*ACTION ITEM*:
Somewhere below is a line with "- DirectShow ビデオポートマネージャーとレンダリングフィルター" and, later, a line with "[ハードウェアベースの DVD デコード](hardware-based-dvd-decoding.md)"; repeat those two lines and all the lines between them, exactly as they are.

Stored data entries:
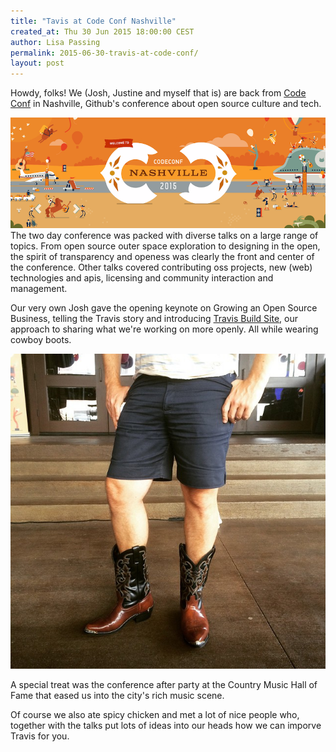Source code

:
```yaml
---
title: "Tavis at Code Conf Nashville"
created_at: Thu 30 Jun 2015 18:00:00 CEST
author: Lisa Passing
permalink: 2015-06-30-travis-at-code-conf/
layout: post
---
```


Howdy, folks! We (Josh, Justine and myself that is) are back from [Code Conf](http://codeconf.com/) in Nashville, Github's conference about open source culture and tech.  

![Code Conf Nashville Logo](/images/2015-codeconf.png)
The two day conference was packed with diverse talks on a large range of topics. From open source outer space exploration to designing in the open, the spirit of transparency and openess was clearly the front and center of the conference. Other talks covered contributing oss projects, new (web) technologies and apis, licensing and community interaction and management.

Our very own Josh gave the opening keynote on Growing an Open Source Business, telling the Travis story and introducing [Travis Build Site](/2015-06-25-introducing-travis-build-site-public-roadmap-and-changelog/), our approach to sharing what we're working on more openly. All while wearing cowboy boots.

![Josh wearing cowboy boots](/images/2015-josh-boots.jpg)

A special treat was the conference after party at the Country Music Hall of Fame that eased us into
the city's rich music scene.

Of course we also ate spicy chicken and met a lot of nice people who, together with the talks put lots of ideas into our heads how we can imporve Travis for you.
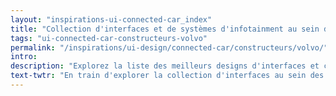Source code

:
 ```yaml
---
layout: "inspirations-ui-connected-car_index"
title: "Collection d'interfaces et de systèmes d'infotainment au sein des voitures connectées Volvo"
tags: "ui-connected-car-constructeurs-volvo"
permalink: "/inspirations/ui-design/connected-car/constructeurs/volvo/"
intro:
description: "Explorez la liste des meilleurs designs d'interfaces et concepts de tableaux de bord automobiles de Volvo"
text-twtr: "En train d'explorer la collection d'interfaces au sein des voitures connectées Volvo du @MagDuWebdesign"
---
```

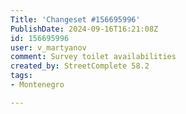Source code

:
 ```yaml
---
Title: 'Changeset #156695996'
PublishDate: 2024-09-16T16:21:08Z
id: 156695996
user: v_martyanov
comment: Survey toilet availabilities
created_by: StreetComplete 58.2
tags:
- Montenegro

---
```

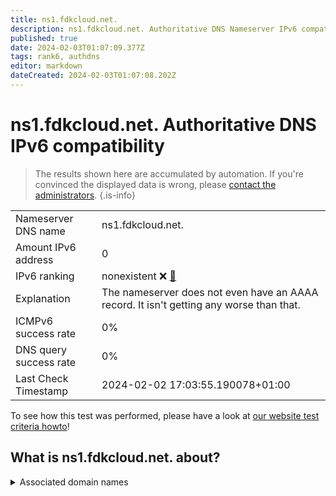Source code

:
 ```yaml
---
title: ns1.fdkcloud.net.
description: ns1.fdkcloud.net. Authoritative DNS Nameserver IPv6 compatibility
published: true
date: 2024-02-03T01:07:09.377Z
tags: rank6, authdns
editor: markdown
dateCreated: 2024-02-03T01:07:08.202Z
---
```


# ns1.fdkcloud.net. Authoritative DNS IPv6 compatibility

> The results shown here are accumulated by automation. If you're convinced the displayed data is wrong, please [contact the administrators](/howto/chat). 
{.is-info}




|   |   |
| - | - |
| Nameserver DNS name | ns1.fdkcloud.net.
| Amount IPv6 address | 0
| IPv6 ranking | nonexistent :x: [🔗](/howto/ranking) |
| Explanation | The nameserver does not even have an AAAA record. It isn't getting any worse than that. |
| ICMPv6 success rate | 0%|
| DNS query success rate | 0% |
| Last Check Timestamp | 2024-02-02 17:03:55.190078+01:00 |

To see how this test was performed, please have a look at [our website test criteria howto](/howto/testcriteria/authdns)!


## What is ns1.fdkcloud.net. about?






<details>
<summary>Associated domain names</summary>

www.freenet.de

</details>

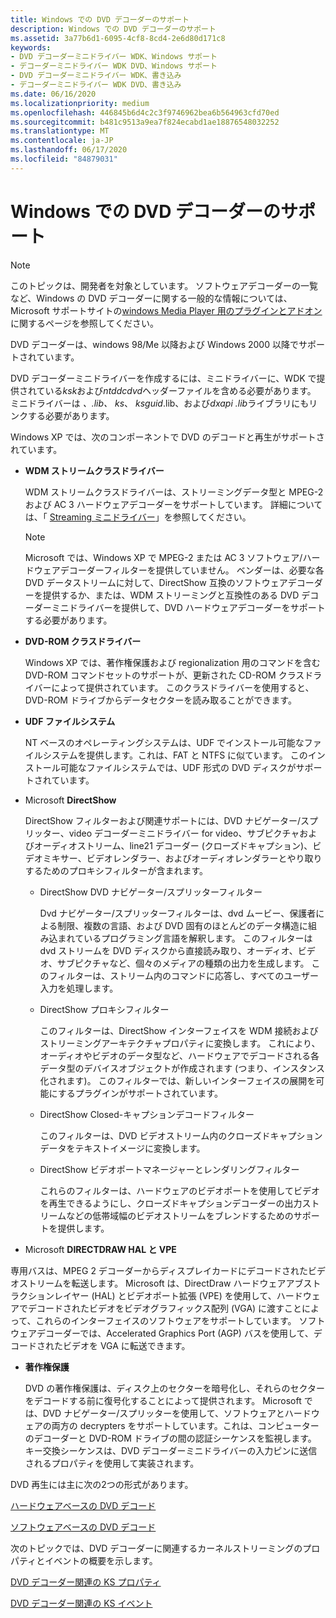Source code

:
 ```yaml
---
title: Windows での DVD デコーダーのサポート
description: Windows での DVD デコーダーのサポート
ms.assetid: 3a77b6d1-6095-4cf8-8cd4-2e6d80d171c8
keywords:
- DVD デコーダーミニドライバー WDK、Windows サポート
- デコーダーミニドライバー WDK DVD、Windows サポート
- DVD デコーダーミニドライバー WDK、書き込み
- デコーダーミニドライバー WDK DVD、書き込み
ms.date: 06/16/2020
ms.localizationpriority: medium
ms.openlocfilehash: 446845b6d4c2c3f9746962bea6b564963cfd70ed
ms.sourcegitcommit: b481c9513a9ea7f824ecabd1ae18876548032252
ms.translationtype: MT
ms.contentlocale: ja-JP
ms.lasthandoff: 06/17/2020
ms.locfileid: "84879031"
---
```

# <a name="dvd-decoder-support-in-windows"></a>Windows での DVD デコーダーのサポート

> [!NOTE]
> このトピックは、開発者を対象としています。 ソフトウェアデコーダーの一覧など、Windows の DVD デコーダーに関する一般的な情報については、Microsoft サポートサイトの[windows Media Player 用のプラグインとアドオン](https://support.microsoft.com/help/17948/plug-ins-and-add-ons-for-windows-media-player)に関するページを参照してください。

DVD デコーダーは、windows 98/Me 以降および Windows 2000 以降でサポートされています。

DVD デコーダーミニドライバーを作成するには、ミニドライバーに、WDK で提供されている*ksk*および*ntddcdvd*ヘッダーファイルを含める必要があります。 ミニドライバーは *、.lib、* *ks*、 *ksguid*.lib、および*dxapi .lib*ライブラリにもリンクする必要があります。

Windows XP では、次のコンポーネントで DVD のデコードと再生がサポートされています。

- **WDM ストリームクラスドライバー**

    WDM ストリームクラスドライバーは、ストリーミングデータ型と MPEG-2 および AC 3 ハードウェアデコーダーをサポートしています。 詳細については、「 [Streaming ミニドライバー](https://docs.microsoft.com/windows-hardware/drivers/ddi/_stream/index)」を参照してください。

    > [!NOTE]
    > Microsoft では、Windows XP で MPEG-2 または AC 3 ソフトウェア/ハードウェアデコーダーフィルターを提供していません。 ベンダーは、必要な各 DVD データストリームに対して、DirectShow 互換のソフトウェアデコーダーを提供するか、または、WDM ストリーミングと互換性のある DVD デコーダーミニドライバーを提供して、DVD ハードウェアデコーダーをサポートする必要があります。

- **DVD-ROM クラスドライバー**

    Windows XP では、著作権保護および regionalization 用のコマンドを含む DVD-ROM コマンドセットのサポートが、更新された CD-ROM クラスドライバーによって提供されています。 このクラスドライバーを使用すると、DVD-ROM ドライブからデータセクターを読み取ることができます。

- **UDF ファイルシステム**

    NT ベースのオペレーティングシステムは、UDF でインストール可能なファイルシステムを提供します。これは、FAT と NTFS に似ています。 このインストール可能なファイルシステムでは、UDF 形式の DVD ディスクがサポートされています。

- Microsoft **DirectShow**

  DirectShow フィルターおよび関連サポートには、DVD ナビゲーター/スプリッター、video デコーダーミニドライバー for video、サブピクチャおよびオーディオストリーム、line21 デコーダー (クローズドキャプション)、ビデオミキサー、ビデオレンダラー、およびオーディオレンダラーとやり取りするためのプロキシフィルターが含まれます。

  - DirectShow DVD ナビゲーター/スプリッターフィルター

    Dvd ナビゲーター/スプリッターフィルターは、dvd ムービー、保護者による制限、複数の言語、および DVD 固有のほとんどのデータ構造に組み込まれているプログラミング言語を解釈します。 このフィルターは dvd ストリームを DVD ディスクから直接読み取り、オーディオ、ビデオ、サブピクチャなど、個々のメディアの種類の出力を生成します。 このフィルターは、ストリーム内のコマンドに応答し、すべてのユーザー入力を処理します。

  - DirectShow プロキシフィルター

    このフィルターは、DirectShow インターフェイスを WDM 接続およびストリーミングアーキテクチャプロパティに変換します。 これにより、オーディオやビデオのデータ型など、ハードウェアでデコードされる各データ型のデバイスオブジェクトが作成されます (つまり、インスタンス化されます)。 このフィルターでは、新しいインターフェイスの展開を可能にするプラグインがサポートされています。

  - DirectShow Closed-キャプションデコードフィルター

    このフィルターは、DVD ビデオストリーム内のクローズドキャプションデータをテキストイメージに変換します。

  - DirectShow ビデオポートマネージャーとレンダリングフィルター

    これらのフィルターは、ハードウェアのビデオポートを使用してビデオを再生できるようにし、クローズドキャプションデコーダーの出力ストリームなどの低帯域幅のビデオストリームをブレンドするためのサポートを提供します。

- Microsoft **DIRECTDRAW HAL と VPE**

専用バスは、MPEG 2 デコーダーからディスプレイカードにデコードされたビデオストリームを転送します。 Microsoft は、DirectDraw ハードウェアアブストラクションレイヤー (HAL) とビデオポート拡張 (VPE) を使用して、ハードウェアでデコードされたビデオをビデオグラフィックス配列 (VGA) に渡すことによって、これらのインターフェイスのソフトウェアをサポートしています。 ソフトウェアデコーダーでは、Accelerated Graphics Port (AGP) バスを使用して、デコードされたビデオを VGA に転送できます。

- **著作権保護**

    DVD の著作権保護は、ディスク上のセクターを暗号化し、それらのセクターをデコードする前に復号化することによって提供されます。 Microsoft では、DVD ナビゲーター/スプリッターを使用して、ソフトウェアとハードウェアの両方の decrypters をサポートしています。これは、コンピューターのデコーダーと DVD-ROM ドライブの間の認証シーケンスを監視します。 キー交換シーケンスは、DVD デコーダーミニドライバーの入力ピンに送信されるプロパティを使用して実装されます。

DVD 再生には主に次の2つの形式があります。

[ハードウェアベースの DVD デコード](hardware-based-dvd-decoding.md)

[ソフトウェアベースの DVD デコード](software-based-dvd-decoding.md)

次のトピックでは、DVD デコーダーに関連するカーネルストリーミングのプロパティとイベントの概要を示します。

[DVD デコーダー関連の KS プロパティ](dvd-decoder-related-ks-properties.md)

[DVD デコーダー関連の KS イベント](dvd-decoder-related-ks-events.md)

*COMPLETED TASK*:
  - DirectShow ビデオポートマネージャーとレンダリングフィルター

    これらのフィルターは、ハードウェアのビデオポートを使用してビデオを再生できるようにし、クローズドキャプションデコーダーの出力ストリームなどの低帯域幅のビデオストリームをブレンドするためのサポートを提供します。

- Microsoft **DIRECTDRAW HAL と VPE**

専用バスは、MPEG 2 デコーダーからディスプレイカードにデコードされたビデオストリームを転送します。 Microsoft は、DirectDraw ハードウェアアブストラクションレイヤー (HAL) とビデオポート拡張 (VPE) を使用して、ハードウェアでデコードされたビデオをビデオグラフィックス配列 (VGA) に渡すことによって、これらのインターフェイスのソフトウェアをサポートしています。 ソフトウェアデコーダーでは、Accelerated Graphics Port (AGP) バスを使用して、デコードされたビデオを VGA に転送できます。

- **著作権保護**

    DVD の著作権保護は、ディスク上のセクターを暗号化し、それらのセクターをデコードする前に復号化することによって提供されます。 Microsoft では、DVD ナビゲーター/スプリッターを使用して、ソフトウェアとハードウェアの両方の decrypters をサポートしています。これは、コンピューターのデコーダーと DVD-ROM ドライブの間の認証シーケンスを監視します。 キー交換シーケンスは、DVD デコーダーミニドライバーの入力ピンに送信されるプロパティを使用して実装されます。

DVD 再生には主に次の2つの形式があります。

[ハードウェアベースの DVD デコード](hardware-based-dvd-decoding.md)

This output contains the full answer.